I haven’t had quite as much energy recently. I wonder whether it’s more mental or physical. I’m not sure. But it is now nearly 10pm: all four children are still awake; AppleApple is weeping because she can’t find her Pooh Bear (just found him–phew!); Fooey is trying to sleep on a blanket on the floor because she’s a cat; the dishes are completely undone; I need to pack a picnic for the whole family for a “special people picnic” in honour of Fooey tomorrow; I feel the need to blog (talk about self-indulgent!); we have to take a snack for AppleApple’s soccer team tomorrow night, and have nothing suitable on hand; and we have no coffee in the house!!!! No coffee! Now that’s an emergency. I just sent Kevin on a quick run (in the truck; eco-confession) to the nearest grocery store, which is open till 10. There. Happy ranting.
Back to the dishes.

Picnic Food

Peanut Dressing for Noodles or Dipping, adapted from the rebar cookbook

Mix together: 1/4 cup peanut butter (crunchy or smooth); 2 garlic cloves, minced; a hunk of fresh ginger, to taste, chopped (I freeze fresh ginger and saw off flakes, as needed); 2 tbsp honey; the juice of one lime; 1/4 cup tamari sauce; 2 tbsp cider vinegar; 1/4 cup coconut milk, or stock, or water. This mixture can be whirled in a blender, or heated together in a pot on the stove till smooth and combined.

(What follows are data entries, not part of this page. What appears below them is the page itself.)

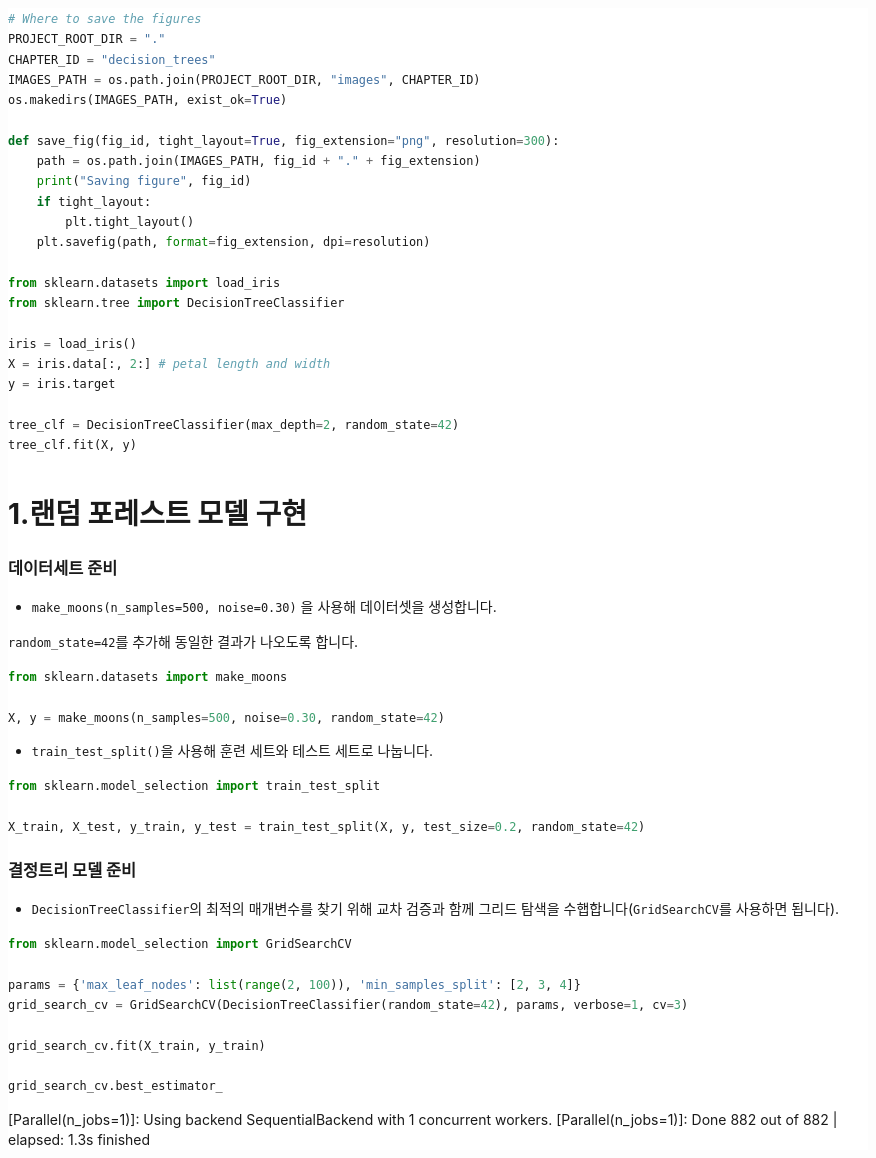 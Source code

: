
 ```python
# Where to save the figures
PROJECT_ROOT_DIR = "."
CHAPTER_ID = "decision_trees"
IMAGES_PATH = os.path.join(PROJECT_ROOT_DIR, "images", CHAPTER_ID)
os.makedirs(IMAGES_PATH, exist_ok=True)

def save_fig(fig_id, tight_layout=True, fig_extension="png", resolution=300):
    path = os.path.join(IMAGES_PATH, fig_id + "." + fig_extension)
    print("Saving figure", fig_id)
    if tight_layout:
        plt.tight_layout()
    plt.savefig(path, format=fig_extension, dpi=resolution)

from sklearn.datasets import load_iris
from sklearn.tree import DecisionTreeClassifier

iris = load_iris()
X = iris.data[:, 2:] # petal length and width
y = iris.target

tree_clf = DecisionTreeClassifier(max_depth=2, random_state=42)
tree_clf.fit(X, y)
```

# 1.랜덤 포레스트 모델 구현

### 데이터세트 준비

*   `make_moons(n_samples=500, noise=0.30)` 을 사용해 데이터셋을 생성합니다.

`random_state=42`를 추가해 동일한 결과가 나오도록 합니다.

```python
from sklearn.datasets import make_moons

X, y = make_moons(n_samples=500, noise=0.30, random_state=42)
```

*   `train_test_split()`을 사용해 훈련 세트와 테스트 세트로 나눕니다.

```python
from sklearn.model_selection import train_test_split

X_train, X_test, y_train, y_test = train_test_split(X, y, test_size=0.2, random_state=42)
```

### 결정트리 모델 준비

*  `DecisionTreeClassifier`의 최적의 매개변수를 찾기 위해 교차 검증과 함께 그리드 탐색을 수햅합니다(`GridSearchCV`를 사용하면 됩니다).



```python
from sklearn.model_selection import GridSearchCV

params = {'max_leaf_nodes': list(range(2, 100)), 'min_samples_split': [2, 3, 4]}
grid_search_cv = GridSearchCV(DecisionTreeClassifier(random_state=42), params, verbose=1, cv=3)

grid_search_cv.fit(X_train, y_train)

grid_search_cv.best_estimator_
```


[Parallel(n_jobs=1)]: Using backend SequentialBackend with 1 concurrent workers.
[Parallel(n_jobs=1)]: Done 882 out of 882 | elapsed:    1.3s finished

Toss with hot whole wheat spaghetti noodles, 1 tbsp sesame oil, and chopped veggies for an instant picnic salad. (Well, almost instant; you might prefer to cool it in the fridge before eating).

If you are using the sauce for dipping veggies or tofu, you may want to skip adding the coconut milk/stock/water, which thins it out a bit. Also note that hot sauce or red pepper flakes can be added directly to the mix if you are lucky enough to have an entire family who will agree to eat spicy food (ours won’t).